Each record is to be copied exactly, with its pictures left behind.

----- Data to process

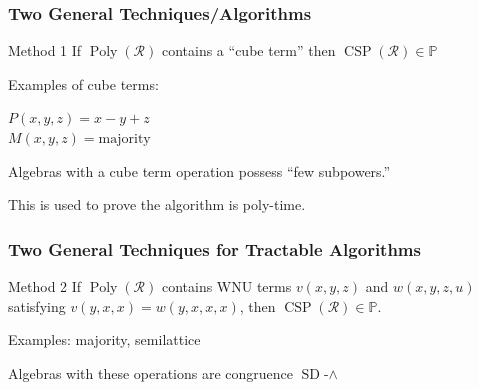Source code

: \documentclass[10pt,xcolor=dvipsnames%
   ]{beamer}
\DeclareMathOperator{\SD}{SD}
\DeclareMathOperator{\CSP}{CSP}
\DeclareMathOperator{\Poly}{Poly}
\renewcommand{\.}{\cdot}
\newcommand{\sR}{\ensuremath{\mathcal{R}}}
\newcommand{\NP}{\ensuremath{\mathbb{NP}}\xspace}
\renewcommand{\P}{\ensuremath{\mathbb{P}}\xspace}
\begin{document}

\begin{frame}
\frametitle{Two General Techniques/Algorithms}
\begin{exampleblock}{Method 1}
If $\Poly(\sR)$ contains a ``cube term'' then $\CSP(\sR)\in \P$
\end{exampleblock}

\pause
Examples of cube terms:

$P(x,y,z) = x-y+z$\\
$M(x,y,z) = \text{majority}$

Algebras with a cube term operation possess ``few subpowers.''

This is used to prove the algorithm is poly-time.

\end{frame}

\begin{frame}
  \frametitle{Two General Techniques for Tractable Algorithms}
\begin{exampleblock}{Method 2}
  If $\Poly(\sR)$ contains WNU terms $v(x,y,z)$ and $w(x,y,z,u)$
  satisfying $v(y,x,x)= w(y,x,x,x)$, then $\CSP(\sR)\in \P$.
\end{exampleblock}

\pause
Examples: majority, semilattice 

Algebras with these operations are congruence $\SD$-$\wedge$

\end{frame}
\end{document}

----------

## Reply
Source code

: \documentclass[10pt,xcolor=dvipsnames%
   ]{beamer}
\DeclareMathOperator{\SD}{SD}
\DeclareMathOperator{\CSP}{CSP}
\DeclareMathOperator{\Poly}{Poly}
\renewcommand{\.}{\cdot}
\newcommand{\sR}{\ensuremath{\mathcal{R}}}
\newcommand{\NP}{\ensuremath{\mathbb{NP}}\xspace}
\renewcommand{\P}{\ensuremath{\mathbb{P}}\xspace}
\begin{document}

\begin{frame}
\frametitle{Two General Techniques/Algorithms}
\begin{exampleblock}{Method 1}
If $\Poly(\sR)$ contains a ``cube term'' then $\CSP(\sR)\in \P$
\end{exampleblock}

\pause
Examples of cube terms:

$P(x,y,z) = x-y+z$\\
$M(x,y,z) = \text{majority}$

Algebras with a cube term operation possess ``few subpowers.''

This is used to prove the algorithm is poly-time.

\end{frame}

\begin{frame}
  \frametitle{Two General Techniques for Tractable Algorithms}
\begin{exampleblock}{Method 2}
  If $\Poly(\sR)$ contains WNU terms $v(x,y,z)$ and $w(x,y,z,u)$
  satisfying $v(y,x,x)= w(y,x,x,x)$, then $\CSP(\sR)\in \P$.
\end{exampleblock}

\pause
Examples: majority, semilattice 

Algebras with these operations are congruence $\SD$-$\wedge$

\end{frame}
\end{document}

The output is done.